X Men: First Class and Super 8 both aspire to little more than a couple of hours of summer's entertainment, directed primarily at young people interested in comic books, science fiction, horror, monsters, action and other young people. But the two films approach this task with instructively divergent toolkits.
First Class runs 132 minutes, which is the length of a typical James Bond film. That doesn't seem accidental. Like Bond films, there is a super-villain, a glamorous villainess (portrayed by January Jones, who has evidently decided to give up even trying to act), numerous locations usually built in a sleek and sterile style that looked modernistic back in the 1960s (there is a Pentagon set which is a straight lift from Dr. Strangelove), random transitions to far-flung locations and an overall sterility and lack of suspense as to whether the hero will survive. This is partly the inherent handicap of a prequel -- all the important characters must needs survive, and newly-minted characters have about a 50% chance of being Red Shirts. Even worse, the X powers tend toward the really weird and difficult to visualize on film (though not in comics). Poor James McEvoy as Xavier keeps having to put two fingers to his temples and squint like a turbo-charged Kreskin, and Michael Fassbender as Magneto has been compelled, in order to demonstrate he is practicing his magnetic powers, to make bizarre and comical hand and finger gestures which would embarrass a casino lounge magician.
The sterility of the visual vocabulary extends to the entire low-stakes story, emphasized by the pounding, emphatic and pointlessly bombastic music sore by Henry Jackman, who seems determined at this early point in his career that he can write music just as terrible as that written by the likes of James Horner, Alan Silvestri and other musical sausage-grinders.
Still, it's a pleasant time-passer, and you have to like any film that begins with a sleek silver-haired Nazi Kevin Bacon speaking what sounds like impeccable German and shooting the hero's mother in front of him. Christolph Walz would be proud. Sadly, the film never tops that sequence.
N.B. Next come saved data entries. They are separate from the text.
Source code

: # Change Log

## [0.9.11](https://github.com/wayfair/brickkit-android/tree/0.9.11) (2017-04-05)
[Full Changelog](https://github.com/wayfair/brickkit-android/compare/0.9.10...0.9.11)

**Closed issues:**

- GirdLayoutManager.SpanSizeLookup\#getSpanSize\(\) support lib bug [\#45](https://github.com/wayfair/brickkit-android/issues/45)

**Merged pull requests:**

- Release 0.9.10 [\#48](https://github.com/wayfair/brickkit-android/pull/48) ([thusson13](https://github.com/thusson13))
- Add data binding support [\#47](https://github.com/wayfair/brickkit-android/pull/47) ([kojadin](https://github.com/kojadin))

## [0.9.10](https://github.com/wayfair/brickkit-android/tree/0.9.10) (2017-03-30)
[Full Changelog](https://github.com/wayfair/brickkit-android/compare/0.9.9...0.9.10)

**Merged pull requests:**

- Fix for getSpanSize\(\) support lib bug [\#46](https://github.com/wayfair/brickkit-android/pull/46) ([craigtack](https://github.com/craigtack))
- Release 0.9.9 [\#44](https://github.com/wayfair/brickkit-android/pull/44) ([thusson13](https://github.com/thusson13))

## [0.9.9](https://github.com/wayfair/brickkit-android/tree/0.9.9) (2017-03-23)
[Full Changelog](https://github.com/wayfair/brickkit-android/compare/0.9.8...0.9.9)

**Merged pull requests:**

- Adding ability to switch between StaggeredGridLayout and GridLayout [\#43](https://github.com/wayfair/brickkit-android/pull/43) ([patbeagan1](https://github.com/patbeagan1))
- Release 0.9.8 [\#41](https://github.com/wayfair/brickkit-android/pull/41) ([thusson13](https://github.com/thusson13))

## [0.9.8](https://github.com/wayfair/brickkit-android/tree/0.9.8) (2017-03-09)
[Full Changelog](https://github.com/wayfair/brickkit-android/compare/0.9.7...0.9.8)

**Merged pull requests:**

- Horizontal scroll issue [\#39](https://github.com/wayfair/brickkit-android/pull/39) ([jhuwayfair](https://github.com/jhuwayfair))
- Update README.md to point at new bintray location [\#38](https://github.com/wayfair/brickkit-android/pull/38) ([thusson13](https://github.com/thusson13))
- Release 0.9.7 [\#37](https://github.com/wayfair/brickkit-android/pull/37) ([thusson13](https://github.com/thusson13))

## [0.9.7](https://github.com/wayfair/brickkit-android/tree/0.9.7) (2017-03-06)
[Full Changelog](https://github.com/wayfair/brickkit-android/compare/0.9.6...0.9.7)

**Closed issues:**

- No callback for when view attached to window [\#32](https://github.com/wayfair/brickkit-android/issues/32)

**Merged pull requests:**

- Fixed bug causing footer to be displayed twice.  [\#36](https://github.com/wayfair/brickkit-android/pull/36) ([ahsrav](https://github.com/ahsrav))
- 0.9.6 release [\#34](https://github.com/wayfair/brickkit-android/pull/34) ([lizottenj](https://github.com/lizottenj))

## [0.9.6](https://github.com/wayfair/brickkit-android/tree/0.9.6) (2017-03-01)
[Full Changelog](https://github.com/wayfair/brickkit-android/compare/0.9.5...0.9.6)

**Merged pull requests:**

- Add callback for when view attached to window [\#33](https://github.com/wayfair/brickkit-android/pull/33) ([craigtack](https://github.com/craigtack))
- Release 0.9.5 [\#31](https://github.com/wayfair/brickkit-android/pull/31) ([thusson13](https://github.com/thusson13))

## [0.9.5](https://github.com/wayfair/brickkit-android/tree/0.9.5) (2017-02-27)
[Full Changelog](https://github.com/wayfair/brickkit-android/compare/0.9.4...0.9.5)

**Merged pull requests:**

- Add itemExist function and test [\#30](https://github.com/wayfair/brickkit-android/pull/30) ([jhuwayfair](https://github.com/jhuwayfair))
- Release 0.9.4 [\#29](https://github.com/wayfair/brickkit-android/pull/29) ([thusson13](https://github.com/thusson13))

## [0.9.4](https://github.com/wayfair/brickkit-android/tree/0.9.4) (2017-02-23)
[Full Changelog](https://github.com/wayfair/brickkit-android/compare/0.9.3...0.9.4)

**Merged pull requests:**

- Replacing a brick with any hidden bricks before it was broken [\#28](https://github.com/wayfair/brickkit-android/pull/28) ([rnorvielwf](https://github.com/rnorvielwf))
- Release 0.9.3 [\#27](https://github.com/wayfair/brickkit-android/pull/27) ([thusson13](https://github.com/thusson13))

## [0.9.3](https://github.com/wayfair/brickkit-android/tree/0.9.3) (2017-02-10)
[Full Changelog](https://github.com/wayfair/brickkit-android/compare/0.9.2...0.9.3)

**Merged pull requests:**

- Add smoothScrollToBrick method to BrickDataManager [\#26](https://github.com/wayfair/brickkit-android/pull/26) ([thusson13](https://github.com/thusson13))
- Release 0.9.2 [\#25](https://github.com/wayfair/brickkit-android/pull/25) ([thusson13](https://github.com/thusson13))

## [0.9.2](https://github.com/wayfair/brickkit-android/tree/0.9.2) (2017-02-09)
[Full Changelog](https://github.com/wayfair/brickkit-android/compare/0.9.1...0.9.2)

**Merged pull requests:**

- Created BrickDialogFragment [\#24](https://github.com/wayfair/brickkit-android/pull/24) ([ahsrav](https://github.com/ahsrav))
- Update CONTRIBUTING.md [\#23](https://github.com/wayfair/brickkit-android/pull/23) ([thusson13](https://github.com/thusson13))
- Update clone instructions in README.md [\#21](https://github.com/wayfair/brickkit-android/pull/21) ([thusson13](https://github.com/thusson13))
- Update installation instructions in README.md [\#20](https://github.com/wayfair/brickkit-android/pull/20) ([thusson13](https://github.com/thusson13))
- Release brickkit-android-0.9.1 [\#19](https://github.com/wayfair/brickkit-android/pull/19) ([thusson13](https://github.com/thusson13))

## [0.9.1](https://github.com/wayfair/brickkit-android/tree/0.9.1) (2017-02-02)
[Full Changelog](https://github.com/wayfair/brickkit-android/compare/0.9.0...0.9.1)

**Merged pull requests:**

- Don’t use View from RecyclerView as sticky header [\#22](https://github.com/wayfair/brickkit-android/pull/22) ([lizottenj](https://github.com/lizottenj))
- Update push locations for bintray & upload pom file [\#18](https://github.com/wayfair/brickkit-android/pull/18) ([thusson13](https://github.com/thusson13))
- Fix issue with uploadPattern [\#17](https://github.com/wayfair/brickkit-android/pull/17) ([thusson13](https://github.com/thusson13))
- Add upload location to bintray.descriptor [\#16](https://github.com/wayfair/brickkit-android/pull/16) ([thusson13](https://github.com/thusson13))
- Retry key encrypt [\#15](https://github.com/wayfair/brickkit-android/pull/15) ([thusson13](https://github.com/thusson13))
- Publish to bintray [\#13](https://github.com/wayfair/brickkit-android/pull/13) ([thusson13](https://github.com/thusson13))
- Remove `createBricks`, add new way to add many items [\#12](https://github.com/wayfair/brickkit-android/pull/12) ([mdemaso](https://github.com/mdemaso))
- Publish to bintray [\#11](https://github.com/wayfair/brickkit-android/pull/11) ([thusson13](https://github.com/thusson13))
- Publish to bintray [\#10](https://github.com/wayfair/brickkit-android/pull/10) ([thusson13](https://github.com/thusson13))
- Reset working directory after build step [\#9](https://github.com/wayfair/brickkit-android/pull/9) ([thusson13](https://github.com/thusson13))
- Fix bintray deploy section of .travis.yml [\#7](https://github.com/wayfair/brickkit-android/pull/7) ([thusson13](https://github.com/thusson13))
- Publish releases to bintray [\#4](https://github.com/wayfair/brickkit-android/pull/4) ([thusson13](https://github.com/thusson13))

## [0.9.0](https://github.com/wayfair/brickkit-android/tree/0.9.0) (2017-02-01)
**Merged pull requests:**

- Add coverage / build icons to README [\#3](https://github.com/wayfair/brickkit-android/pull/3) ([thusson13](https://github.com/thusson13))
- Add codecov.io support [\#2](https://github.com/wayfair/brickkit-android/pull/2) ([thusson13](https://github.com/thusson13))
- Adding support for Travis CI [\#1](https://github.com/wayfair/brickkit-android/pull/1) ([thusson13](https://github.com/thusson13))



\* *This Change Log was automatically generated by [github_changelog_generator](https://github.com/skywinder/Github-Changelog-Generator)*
Super 8 is no less engineered and calculated, but the template it uses had more authenticity when it was created in the 1980s. As everyone down to your uncle who talks too loud at holiday dinners as noted, Super 8 is Spielberg once removed, with a group of plucky kids from 1979 stumbling into a big adult adventure and fumbling through some coming-of-age moments. Also, there's absent and distracted parents and a location away from the coastal media centers that dominate American storytelling.
It's grittier, less obviously designed (although just as carefully--getting all those late 70s toys must have been quite a job), more based on human foibles and relationships -- parents, friends, budding romance, the desire for adventure. It is, as movie executives like to say, more "relateable." It's the Spielberg spin on Rockwell America, flawed, but allowing love and perseverance to triumph at last.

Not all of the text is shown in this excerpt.